== Segment start ==

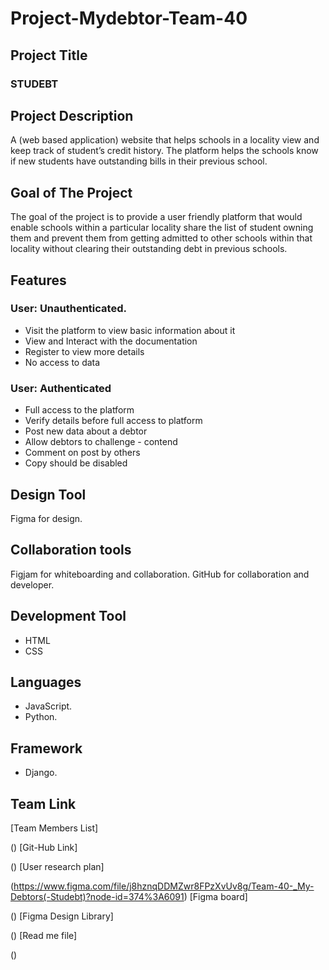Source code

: # Project-Mydebtor-Team-40

## Project Title
### STUDEBT

## Project Description
A (web based application) website that helps schools in a locality view and keep track of student’s credit history. The platform helps the schools know if new students have outstanding bills in their previous school. 


## Goal of The Project
The goal of the project is to provide a user friendly platform that would enable schools within a particular locality share the list of student owning them and prevent them from getting admitted to other schools within that locality without clearing their outstanding debt in previous schools.

## Features
### User: Unauthenticated.

- Visit the platform to view basic information about it
- View and Interact with the documentation
- Register to view more details
- No access to data

### User: Authenticated
- Full access to the platform
- Verify details before full access to platform
- Post new data about a debtor
- Allow debtors to challenge - contend
- Comment on post by others
- Copy should be disabled



## Design Tool
Figma for design.

## Collaboration tools
Figjam for whiteboarding and collaboration.
GitHub for collaboration and developer.

## Development Tool
- HTML
- CSS

## Languages
- JavaScript.
- Python.

## Framework
- Django.

## Team Link
[Team Members List]


()
[Git-Hub Link]

()
[User research plan]

(https://www.figma.com/file/j8hznqDDMZwr8FPzXvUv8g/Team-40-_My-Debtors(-Studebt)?node-id=374%3A6091)
[Figma board]

()
[Figma Design Library]

()
[Read me file]

()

== Segment end ==

- PROBLEM DESCRIPTION
What you return must be the lines above that run from the line with "### User: Unauthenticated." to the line with "- JavaScript.", inclusive, each copied exactly.

- RESPONSE FOR THIS EXERCISE
### User: Unauthenticated.

- Visit the platform to view basic information about it
- View and Interact with the documentation
- Register to view more details
- No access to data

### User: Authenticated
- Full access to the platform
- Verify details before full access to platform
- Post new data about a debtor
- Allow debtors to challenge - contend
- Comment on post by others
- Copy should be disabled



## Design Tool
Figma for design.

## Collaboration tools
Figjam for whiteboarding and collaboration.
GitHub for collaboration and developer.

## Development Tool
- HTML
- CSS

## Languages
- JavaScript.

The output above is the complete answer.